It causes such issues as opening of files by filename not being cross platform with standard libc functions since in Windows w-string versions are required since UTF-16 chars can have 0-bytes that aren't zero terminators
Yes, it makes sense, but it still resulted in a lot of work.
Most Unix syscalls use C-style strings, which are a string of 8-bit bytes terminated with a zero byte. With many (most?) character encodings you can continue to present string data to syscalls in the same way, since they often also reserved a byte value of zero for the same purpose. Even some multi-byte encodings would work if they chose to avoid using 0-value bytes for this reason.
UTF-16LE/BE (and UTF-32 for that matter) chose not to allow for this, and the result is that if you want UTF-16 support in your existing C-string-based syscalls you need to make a second copy of every syscall which supports strings in your UTF-16 type of choice.
> Most Unix syscalls use C-style strings, which are a string of 8-bit bytes terminated with a zero byte. With many (most?) character encodings you can continue to present string data to syscalls in the same way, since they often also reserved a byte value of zero for the same purpose
That's completely wrong. If a syscall (or a function) expects text in encoding A, you should not be sending it in encoding B because it would be interpreted incorrectly, or even worse, this would become a vulnerability.
For every function, encoding must be specified as are specified the types of arguments, constraints and ownership rules. Sadly many open source libraries do not do it. How are you supposed to call a function when you don't know the expected encoding?
Also, it is better to send a pointer and a length of the string rather than potentially infinitely search for a zero byte.
> and the result is that if you want UTF-16 support in your existing C-string-based syscalls
There is no need to support multiple encodings, it only makes things complicated. The simplest solution would be to use UTF-8 for all kernel facilities as a standard.
For example, it would be better if open() syscall required valid UTF-8 string for a file name. This would leave no possibility for displaying file names as question marks.
Yes and my argument is that the OS should treat strings as a blob and not care about the encoding. How can it know what shiny new encoding the program uses? Encoding is a concern of the program, the OS should just leave it alone and not try to decode it.
The OS treats strings as a blob, yes, but typically specifies that they're a blob of nul-terminated data.
Unfortunately some text encodings (UTF-16 among them) use nuls for codepoints other than U+00. In fact UTF-16 will use nuls for every character before U+100, in other words all of ASCII and Latin-1. Therefore you can't just support _all_ text encodings for filenames on these OSes, unless the OS provides a second syscall for it (this is what Windows did since they wanted to use UTF-16LE across the board).
I've only mentioned syscalls in this, in truth it extends all through the C stdlib which everything ends up using in some way as well.

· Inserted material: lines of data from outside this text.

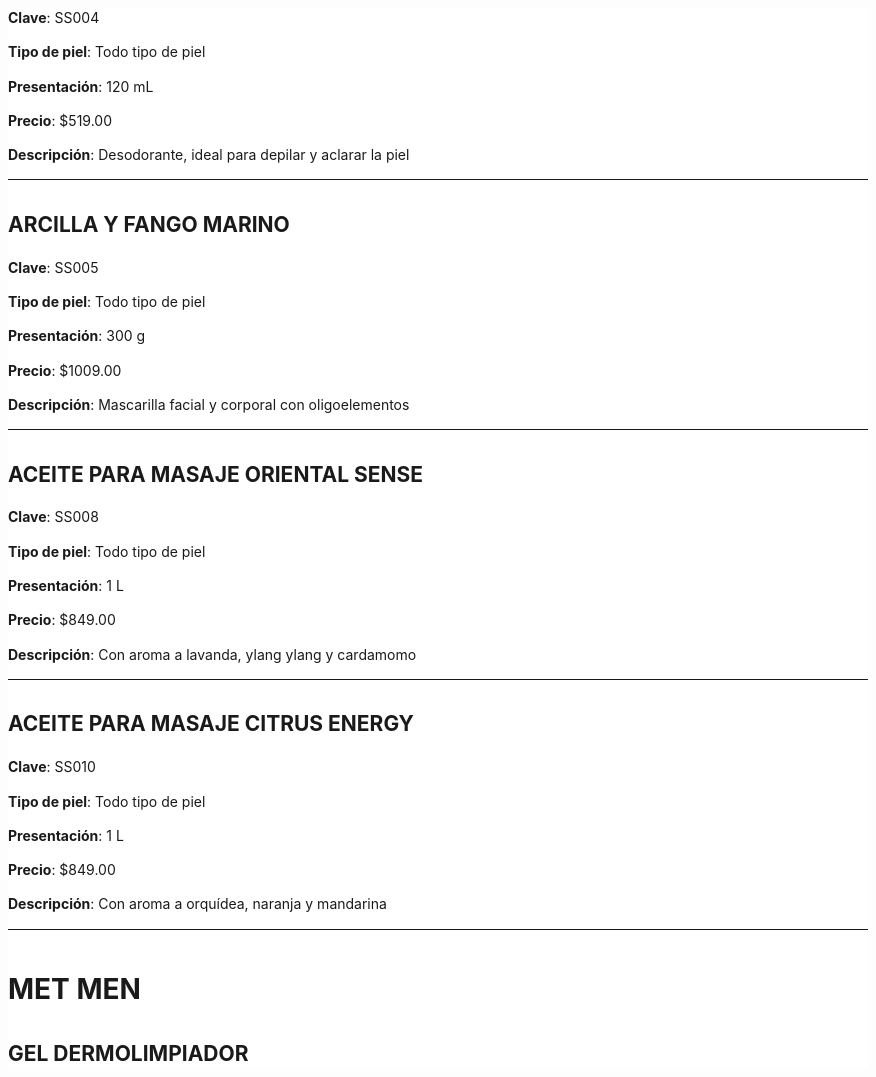 **Clave**: SS004

**Tipo de piel**: Todo tipo de piel

**Presentación**: 120 mL

**Precio**: $519.00

**Descripción**: Desodorante, ideal para depilar y aclarar la piel

---

## ARCILLA Y FANGO MARINO

**Clave**: SS005

**Tipo de piel**: Todo tipo de piel

**Presentación**: 300 g

**Precio**: $1009.00

**Descripción**: Mascarilla facial y corporal con oligoelementos

---

## ACEITE PARA MASAJE ORIENTAL SENSE

**Clave**: SS008

**Tipo de piel**: Todo tipo de piel

**Presentación**: 1 L

**Precio**: $849.00

**Descripción**: Con aroma a lavanda, ylang ylang y cardamomo

---

## ACEITE PARA MASAJE CITRUS ENERGY

**Clave**: SS010

**Tipo de piel**: Todo tipo de piel

**Presentación**: 1 L

**Precio**: $849.00

**Descripción**: Con aroma a orquídea, naranja y mandarina

---

# MET MEN

## GEL DERMOLIMPIADOR

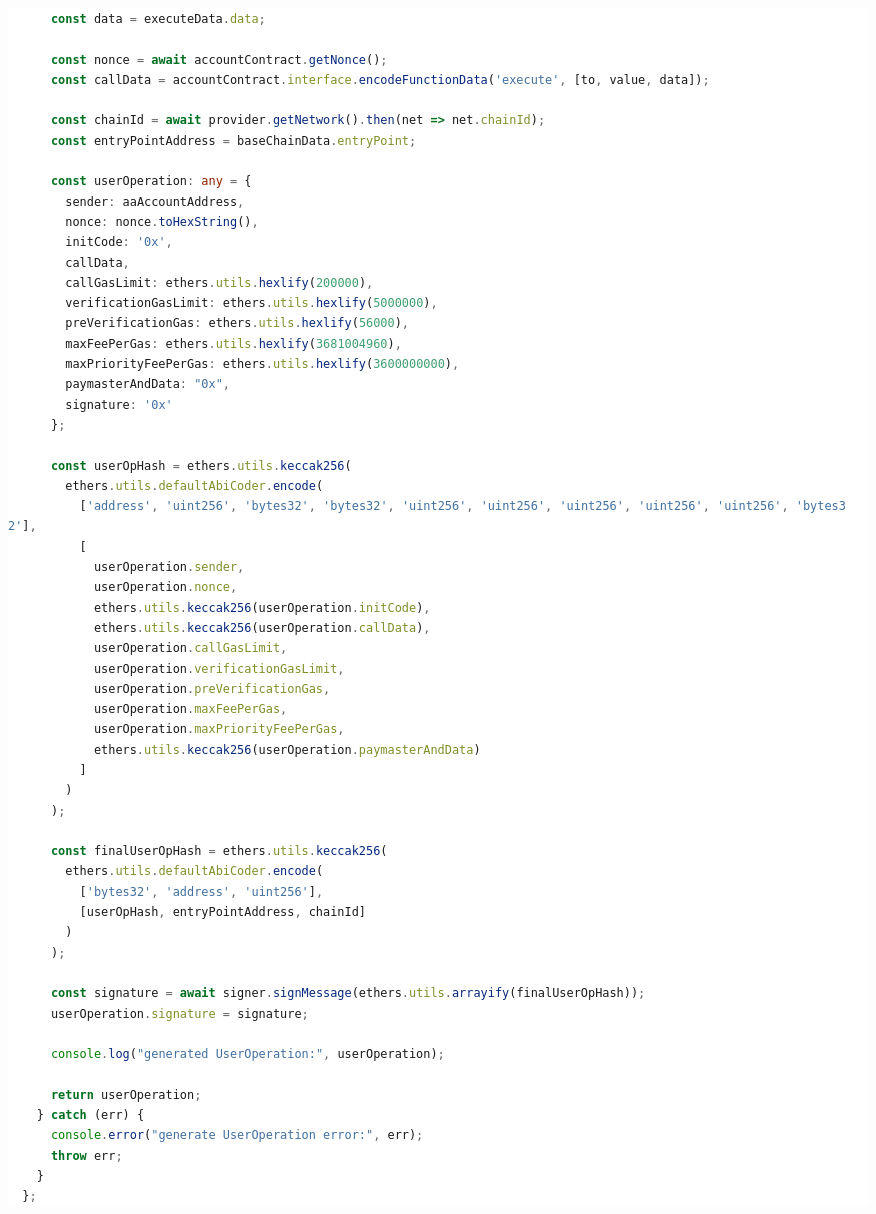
 ``` ts
      const data = executeData.data;

      const nonce = await accountContract.getNonce();
      const callData = accountContract.interface.encodeFunctionData('execute', [to, value, data]);
  
      const chainId = await provider.getNetwork().then(net => net.chainId);
      const entryPointAddress = baseChainData.entryPoint;

      const userOperation: any = {
        sender: aaAccountAddress,
        nonce: nonce.toHexString(),
        initCode: '0x',
        callData,
        callGasLimit: ethers.utils.hexlify(200000),
        verificationGasLimit: ethers.utils.hexlify(5000000),
        preVerificationGas: ethers.utils.hexlify(56000),
        maxFeePerGas: ethers.utils.hexlify(3681004960),
        maxPriorityFeePerGas: ethers.utils.hexlify(3600000000),
        paymasterAndData: "0x",
        signature: '0x'
      };
  
      const userOpHash = ethers.utils.keccak256(
        ethers.utils.defaultAbiCoder.encode(
          ['address', 'uint256', 'bytes32', 'bytes32', 'uint256', 'uint256', 'uint256', 'uint256', 'uint256', 'bytes32'],
          [
            userOperation.sender,
            userOperation.nonce,
            ethers.utils.keccak256(userOperation.initCode),
            ethers.utils.keccak256(userOperation.callData),
            userOperation.callGasLimit,
            userOperation.verificationGasLimit,
            userOperation.preVerificationGas,
            userOperation.maxFeePerGas,
            userOperation.maxPriorityFeePerGas,
            ethers.utils.keccak256(userOperation.paymasterAndData)
          ]
        )
      );
  
      const finalUserOpHash = ethers.utils.keccak256(
        ethers.utils.defaultAbiCoder.encode(
          ['bytes32', 'address', 'uint256'],
          [userOpHash, entryPointAddress, chainId]
        )
      );
  
      const signature = await signer.signMessage(ethers.utils.arrayify(finalUserOpHash));
      userOperation.signature = signature;
  
      console.log("generated UserOperation:", userOperation);
  
      return userOperation;
    } catch (err) {
      console.error("generate UserOperation error:", err);
      throw err;
    }
  };
```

You should not be passing file names in different encodings because other apps won't be able to display them properly. There should be one standard encoding for file names. It would also help with things like looking up a name ignoring case and extra spaces.
I mean, I agree there _should_ be one standard encoding, but the Unix API (to pick the example I'm closest to) predates these nuances. All it says is that filenames are a string [of bytes] and can't contain the bytes '/' or '\0'.
It is good for an implementation to enforce this at some level, sure. MacOS has proved features like case insensitivity and unicode normalization can be integrated with Unix filename APIs.
File name is not a blob because it is entered by the user as a text string and displayed for the user as a text string and not as a bunch of hex digits. Also, it cannot contain some characters (like slash or null) so it's not a blob anyway.
And you should be using one specified encoding for file names if you want them to be displayed correctly in all applications. It would be inconvenient if different applications stored file names in different encodings.
For the same reason, encoding should be specified in libraries documentation for all functions accepting or returning strings.